Monday, November 19, 2007

Monday afternoon blabberings

I’m sitting in a café right now writing on my laptop and enjoying the warm mid-November weather in Hanoi. The windows are all open to the busy street noise of Hoan Kiem District’s Cathedral square and a throng of school children are playing noisily in the parking lot of St. Josephs Cathedral. It is Quarter past five and the traffic and constant honking of motorbikes and taxi’s is barely perceptible to me now after fourteen months in Hanoi.
I have never felt about anything the way I feel about Hanoi.
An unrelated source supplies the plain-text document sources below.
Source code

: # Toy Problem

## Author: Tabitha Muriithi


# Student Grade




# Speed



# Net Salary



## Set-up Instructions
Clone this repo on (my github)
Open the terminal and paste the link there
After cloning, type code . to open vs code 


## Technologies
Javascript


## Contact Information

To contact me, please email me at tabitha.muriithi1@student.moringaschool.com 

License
I hate it so much some days that I want to explode venom and fury over all who surround me like Chuck Norris in “Braddock- Missing in Action part 1” Then there are days like today, where the simple beauty of this confounded place is almost more than I can stand. Things are very simple here, and I know no matter how I feel about this place on any given day, I will miss it for the rest of my life when I leave.
Taiwan was also a beautiful place full of wonder and excitement, but it didn’t hold a candle to Hanoi for the sheer mystique and comfortable confusion that is offered by Hanoi. It is so loud that it is like a frantic emotion that blankets the whole place. The people scream and yell in to their cell phones and at each other on the street, not out of anger but because that is just how it is here. The constant horn blasting by every vehicle on the road in the maddening irony of the uselessness of the horn, by way of it’s intended purpose, being used in this manner.
The people, so brash, rude and abrasive, yet in a completely innocent way, simply don’t know any better or are incapable of behaving any other way. They are so childlike in their comments and exclaimed noises as a big Westerner walks by, so annoying to me before, simply makes me smile now. Vietnam is their country and I am just a visitor here. These people in the North have sweat, bled, died and suffered for their beloved homeland. They fought off the American invasion in the 60’s and 70’s and claimed somewhat of a victory over the most powerful country in the world. This empty victory left them in a state of such destruction and absolute poverty that they would spend the next thirty years trying to recover. Now that they are just finally starting to stand on their own feet after the American War, as they call it, are submitting of their own free will to the force of the West on what they believe to be their terms.
To be here in Hanoi as they celebrate the 1000 anniversary of this city is truly something to behold and experience. The students that I teach are hungry for education outside of the system in Vietnam that spends the first two years of their university education focusing on Marxist and Leninist philosophy. I can see the change the future holds for Vietnam in their faces and wish I could be here to see it happen. But, I will leave before anything really significant happens here, looking on fondly from wherever I find myself, at this place that I will always consider a second home. I must say that living in Vietnam right now feels like truly living, and not just wiling away the days in the comfort of my Nova Scotia, succumbing to age and indifference. These are truly the days that I will look back upon from behind the cloudy eyes of an old man, and remember the time in my life when I felt the most alive.
I always had a distaste for the people that find religion or spiritual guidance in any form and then try and force it upon other people as though it would be as beneficial for all as it was for them. I would just like to say to anyone still reading this, that if you have not done it yet, get out of your home and move around this planet a little. Stretch your legs and experience something brand new. It will change you to your very core. I miss my friends and family more than I can adequately express here on this blog, but I feel like I belong here, right now. I have my good days and bad days in this country and today is definitely a good day. I will always be grateful to Hanoi for what it has done to change me.
-Ed

P.S.
Sorry if I got a little spirited, I am a little drunk. :)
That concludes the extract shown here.